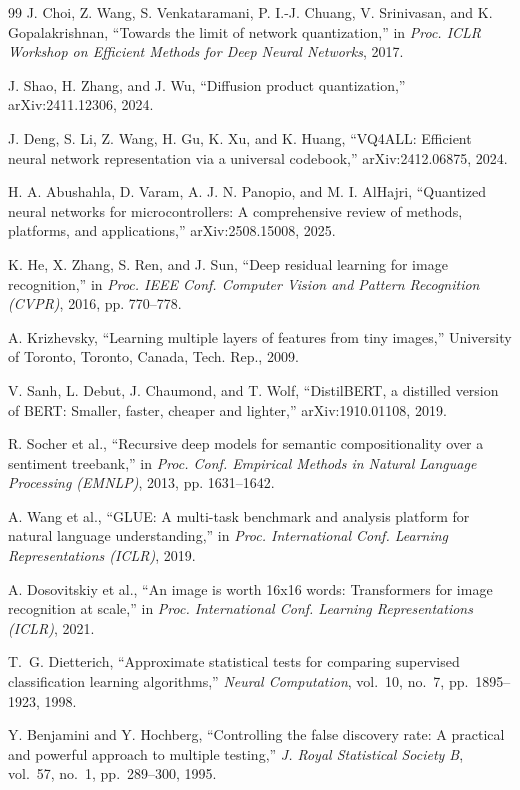 \documentclass[conference]{IEEEtran}
\begin{document}
\begin{thebibliography}{99}
J. Choi, Z. Wang, S. Venkataramani, P. I.-J. Chuang, V. Srinivasan, and K. Gopalakrishnan, ``Towards the limit of network quantization,'' in \emph{Proc. ICLR Workshop on Efficient Methods for Deep Neural Networks}, 2017.

J. Shao, H. Zhang, and J. Wu, ``Diffusion product quantization,'' arXiv:2411.12306, 2024.

J. Deng, S. Li, Z. Wang, H. Gu, K. Xu, and K. Huang, ``VQ4ALL: Efficient neural network representation via a universal codebook,'' arXiv:2412.06875, 2024.

H. A. Abushahla, D. Varam, A. J. N. Panopio, and M. I. AlHajri, ``Quantized neural networks for microcontrollers: A comprehensive review of methods, platforms, and applications,'' arXiv:2508.15008, 2025.

K. He, X. Zhang, S. Ren, and J. Sun, ``Deep residual learning for image recognition,'' in \emph{Proc. IEEE Conf. Computer Vision and Pattern Recognition (CVPR)}, 2016, pp. 770--778.

A. Krizhevsky, ``Learning multiple layers of features from tiny images,'' University of Toronto, Toronto, Canada, Tech. Rep., 2009.

V. Sanh, L. Debut, J. Chaumond, and T. Wolf, ``DistilBERT, a distilled version of BERT: Smaller, faster, cheaper and lighter,'' arXiv:1910.01108, 2019.

R. Socher et al., ``Recursive deep models for semantic compositionality over a sentiment treebank,'' in \emph{Proc. Conf. Empirical Methods in Natural Language Processing (EMNLP)}, 2013, pp. 1631--1642.

A. Wang et al., ``GLUE: A multi-task benchmark and analysis platform for natural language understanding,'' in \emph{Proc. International Conf. Learning Representations (ICLR)}, 2019.

A. Dosovitskiy et al., ``An image is worth 16x16 words: Transformers for image recognition at scale,'' in \emph{Proc. International Conf. Learning Representations (ICLR)}, 2021.

T.~G. Dietterich, ``Approximate statistical tests for comparing supervised classification learning algorithms,'' \emph{Neural Computation}, vol.~10, no.~7, pp.~1895--1923, 1998.

Y. Benjamini and Y. Hochberg, ``Controlling the false discovery rate: A practical and powerful approach to multiple testing,'' \emph{J. Royal Statistical Society B}, vol.~57, no.~1, pp.~289--300, 1995.

\end{thebibliography}
\end{document}
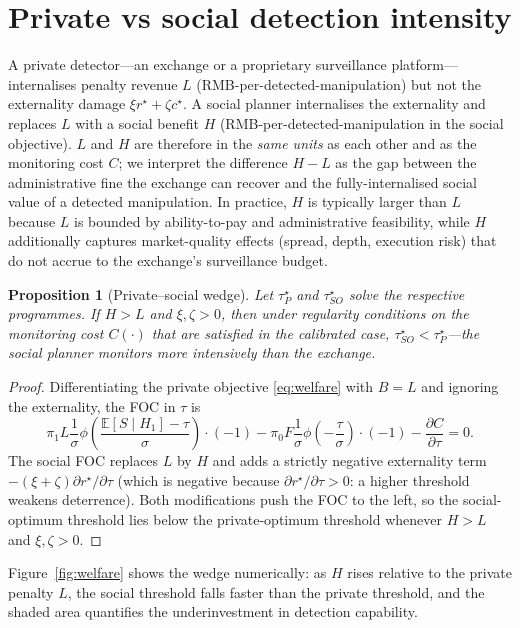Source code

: \documentclass[11pt,a4paper]{article}
\newtheorem{proposition}[theorem]{Proposition}
\theoremstyle{definition}
\theoremstyle{remark}
\newcommand{\E}{\mathbb{E}}
\newcommand{\1}{\mathbf{1}}
\begin{document}
\section{Private vs social detection intensity}
\label{sec:welfare}

A private detector---an exchange or a proprietary surveillance platform---internalises penalty revenue $L$ (RMB-per-detected-manipulation) but not the externality damage $\xi r^\star + \zeta c^\star$. A social planner internalises the externality and replaces $L$ with a social benefit $H$ (RMB-per-detected-manipulation in the social objective). $L$ and $H$ are therefore in the \emph{same units} as each other and as the monitoring cost $C$; we interpret the difference $H-L$ as the gap between the administrative fine the exchange can recover and the fully-internalised social value of a detected manipulation. In practice, $H$ is typically larger than $L$ because $L$ is bounded by ability-to-pay and administrative feasibility, while $H$ additionally captures market-quality effects (spread, depth, execution risk) that do not accrue to the exchange's surveillance budget.

\begin{proposition}[Private--social wedge]
\label{prop:welfare}
Let $\tau^\star_P$ and $\tau^\star_{SO}$ solve the respective programmes. If $H>L$ and $\xi,\zeta>0$, then under regularity conditions on the monitoring cost $C(\cdot)$ that are satisfied in the calibrated case, $\tau^\star_{SO}<\tau^\star_P$—the social planner monitors more intensively than the exchange.
\end{proposition}

\begin{proof}
Differentiating the private objective \eqref{eq:welfare} with $B=L$ and ignoring the externality, the FOC in $\tau$ is
\[
\pi_1 L \frac{1}{\sigma}\phi\!\left(\frac{\E[S\mid H_1]-\tau}{\sigma}\right)\cdot(-1) - \pi_0 F \frac{1}{\sigma}\phi\!\left(-\frac{\tau}{\sigma}\right)\cdot(-1) - \frac{\partial C}{\partial\tau}=0.
\]
The social FOC replaces $L$ by $H$ and adds a strictly negative externality term $-(\xi+\zeta)\partial r^\star/\partial\tau$ (which is negative because $\partial r^\star/\partial\tau>0$: a higher threshold weakens deterrence). Both modifications push the FOC to the left, so the social-optimum threshold lies below the private-optimum threshold whenever $H>L$ and $\xi,\zeta>0$.
\end{proof}

Figure~\ref{fig:welfare} shows the wedge numerically: as $H$ rises relative to the private penalty $L$, the social threshold falls faster than the private threshold, and the shaded area quantifies the underinvestment in detection capability.
\end{document}
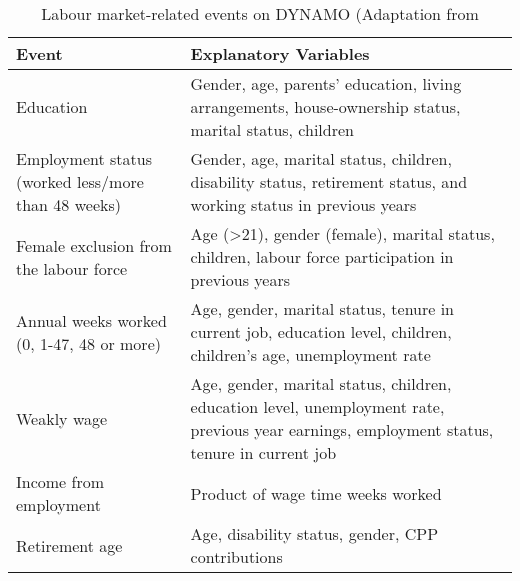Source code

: \renewcommand{\arraystretch}{1.5}
\begin{table}[!h]
    \begin{tabular}{p{4cm}p{10cm}}
        \textbf{Event} & \textbf{Explanatory Variables} \\
        \hline
        \rowcolor{lightgray} Education & Gender, age, parents' education, living arrangements, house-ownership status, marital status, children \\

        Employment status (worked less/more than 48 weeks) & Gender, age, marital status, children, disability status, retirement status, and working status in previous years \\

        \rowcolor{lightgray} Female exclusion from the labour force & Age (>21), gender (female), marital status, children, labour force participation in previous years\\

        Annual weeks worked (0, 1-47, 48 or more) & Age, gender, marital status, tenure in current job, education level, children, children's age, unemployment rate\\ 

        \rowcolor{lightgray} Weakly wage & Age, gender, marital status, children, education level, unemployment rate, previous year earnings, employment status, tenure in current job \\

        Income from employment & Product of wage time weeks worked\\

        \rowcolor{lightgray} Retirement age & Age, disability status, gender, CPP contributions\\
        \hline
    \end{tabular}
    \caption{\label{table:dynacan} Labour market-related events on DYNAMO (Adaptation from \citet{Joseph1997}}
\end{table}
——
▸ Aim of the exercise: If a line in the records above has the word "International", copy it out.

▸ Answer to this task:
A. Wang et al., ``GLUE: A multi-task benchmark and analysis platform for natural language understanding,'' in \emph{Proc. International Conf. Learning Representations (ICLR)}, 2019.
A. Dosovitskiy et al., ``An image is worth 16x16 words: Transformers for image recognition at scale,'' in \emph{Proc. International Conf. Learning Representations (ICLR)}, 2021.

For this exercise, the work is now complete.